++++ Exercise materials ++++

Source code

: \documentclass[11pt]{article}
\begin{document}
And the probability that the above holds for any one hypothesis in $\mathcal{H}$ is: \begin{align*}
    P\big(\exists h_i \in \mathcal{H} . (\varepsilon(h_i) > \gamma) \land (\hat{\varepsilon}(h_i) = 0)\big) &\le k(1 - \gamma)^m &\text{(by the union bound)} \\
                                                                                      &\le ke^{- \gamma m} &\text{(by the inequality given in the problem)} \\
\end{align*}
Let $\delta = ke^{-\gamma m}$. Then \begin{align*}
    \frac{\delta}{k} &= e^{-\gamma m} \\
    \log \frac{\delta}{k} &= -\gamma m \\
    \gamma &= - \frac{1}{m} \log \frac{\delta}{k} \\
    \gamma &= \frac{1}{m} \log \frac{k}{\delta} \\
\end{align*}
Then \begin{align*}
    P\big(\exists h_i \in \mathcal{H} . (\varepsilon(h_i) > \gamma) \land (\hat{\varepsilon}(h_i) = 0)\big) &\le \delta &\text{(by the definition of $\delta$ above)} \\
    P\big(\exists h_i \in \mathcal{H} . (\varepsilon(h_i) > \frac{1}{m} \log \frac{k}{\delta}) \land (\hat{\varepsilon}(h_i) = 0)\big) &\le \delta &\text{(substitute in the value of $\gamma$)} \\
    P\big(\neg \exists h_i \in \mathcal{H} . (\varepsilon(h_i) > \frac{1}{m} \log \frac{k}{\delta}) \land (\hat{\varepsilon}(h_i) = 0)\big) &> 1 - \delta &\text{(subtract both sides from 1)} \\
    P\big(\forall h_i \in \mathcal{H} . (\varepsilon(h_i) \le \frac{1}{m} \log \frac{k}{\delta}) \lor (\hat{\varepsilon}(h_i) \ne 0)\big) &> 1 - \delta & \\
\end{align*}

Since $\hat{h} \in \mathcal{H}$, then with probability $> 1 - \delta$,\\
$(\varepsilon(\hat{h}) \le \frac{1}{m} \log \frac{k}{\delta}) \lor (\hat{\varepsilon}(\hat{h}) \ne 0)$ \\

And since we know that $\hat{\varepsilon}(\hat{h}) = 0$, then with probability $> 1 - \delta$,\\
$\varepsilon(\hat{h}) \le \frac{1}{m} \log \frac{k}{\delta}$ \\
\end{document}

++++

Copy exactly the stretch of data above from the line with "And the probability" through the line with "0)\big) &\le k(1", and omit all other lines.

And the probability that the above holds for any one hypothesis in $\mathcal{H}$ is: \begin{align*}
    P\big(\exists h_i \in \mathcal{H} . (\varepsilon(h_i) > \gamma) \land (\hat{\varepsilon}(h_i) = 0)\big) &\le k(1 - \gamma)^m &\text{(by the union bound)} \\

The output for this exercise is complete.